(Nanowerk News) The Hefei Institute of Physical Sciences of the Chinese Academy of Sciences (CAS) has spearheaded the development of a new analysis service platform named CRISPRimmunity. This interactive web server has been built to identify and understand important molecular events related to CRISPR and regulatory factors of genome editing systems.
The team’s results have been published in scientific journals, Nucleic Acid Research (“CRISPRimmunity: an interactive web server for Critical Molecular events and CRISPR-related Modulators Used in the identification of Genome editing Tools”).
The new platform, CRISPRimmunity, has been innovatively designed for integrated analysis and prediction of CRISPR-Cas and anti-CRISPR systems. The design incorporates a specially curated database annotated with information relating to recognized anti-CRISPR proteins, class II CRISPR-Cas systems, anti-CRISPR related proteins, CRISPR array types, HTH structural domains, and cellular genetic elements. This comprehensive resource facilitates the study of molecular events in the co-evolution of CRISPR-Cas and anti-CRISPR systems.

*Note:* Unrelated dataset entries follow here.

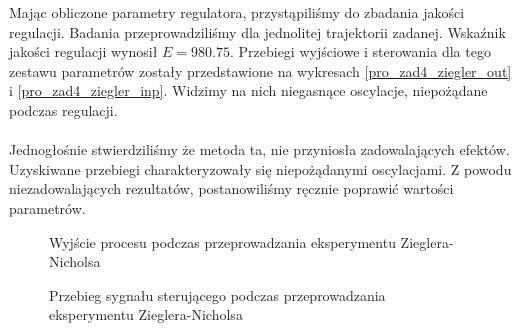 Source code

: Mając obliczone parametry regulatora, przystąpiliśmy do zbadania jakości regulacji.
Badania przeprowadziliśmy dla jednolitej trajektorii zadanej.
Wskaźnik jakości regulacji wynosił $E = \num{980.75}$. Przebiegi wyjściowe i 
sterowania dla tego zestawu parametrów zostały przedstawione na wykresach
\ref{pro_zad4_ziegler_out} i \ref{pro_zad4_ziegler_inp}. 
Widzimy na nich niegasnące oscylacje, niepożądane podczas regulacji. \\
\\
\indent Jednogłośnie stwierdziliśmy że metoda ta, nie przyniosła zadowalających 
efektów. Uzyskiwane przebiegi charakteryzowały się niepożądanymi oscylacjami.
Z powodu niezadowalających rezultatów, postanowiliśmy ręcznie poprawić 
wartości parametrów.

\begin{figure}[t]
    \centering
    \caption{Wyjście procesu podczas przeprowadzania eksperymentu Zieglera-Nicholsa}
    \label{pro_zad4_niegasnace_oscylacje_out}
\end{figure}

\begin{figure}[b]
    \centering
    \caption{Przebieg sygnału sterującego podczas przeprowadzania eksperymentu Zieglera-Nicholsa}
    \label{pro_zad4_niegasnace_oscylacje_inp}
\end{figure}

To improve prediction accuracy, the team used methods such as homology analysis, association analysis, and self-targeting in forecast regions. When evaluated against a data set of 99 experimentally verified anti-CRISPR (Acrs) proteins and 676 non-Acrs, CRISPRimmunity showed an impressive accuracy rate of 0.997.
Additionally, the platform hosts the first ab initio prediction algorithm specifically designed for class II CRISPR-Cas systems. This has allowed the identification of several hitherto unknown proteins, such as four unique Cas9s with multiple PAM structural domains, the smaller Cpf1, 61 C2c10s, and three newly unclassified V-type Cas proteins. Some of these proteins have been confirmed experimentally in vitro activity.
According to the research team, CRISPRimmunity offers many advantages. It is an intuitive and user-friendly web server that provides a comprehensive analysis platform for CRISPR-centric research. It effectively predicts anti-CRISPR proteins, identifies novel CRISPR-Cas class II loci, and provides an evolutionary perspective on CRISPR-Cas and anti-CRISPR systems. Unlike its contemporaries which only focused on a specific domain, CRISPRimmunity bridged the gap by introducing a method to recognize the new class II CRISPR-Cas system.
The platform’s accessible interface offers a variety of visualization and customization options, with results presented in a machine-readable format. In addition, the tutorial feature is adapted for users of various skill levels. It is linked to the NCBI database which houses annotated data on 18,408 fully sequenced bacteria, 235 bacteria with Acr, and 208,209 human gut microorganisms, complete with details on CRISPR-associated molecular events.
To facilitate future experimental planning and data interpretation, users have the freedom to download or view this data. For computational biologists, a standalone version of CRISPRimmunity is also available available on Github for extensive data mining.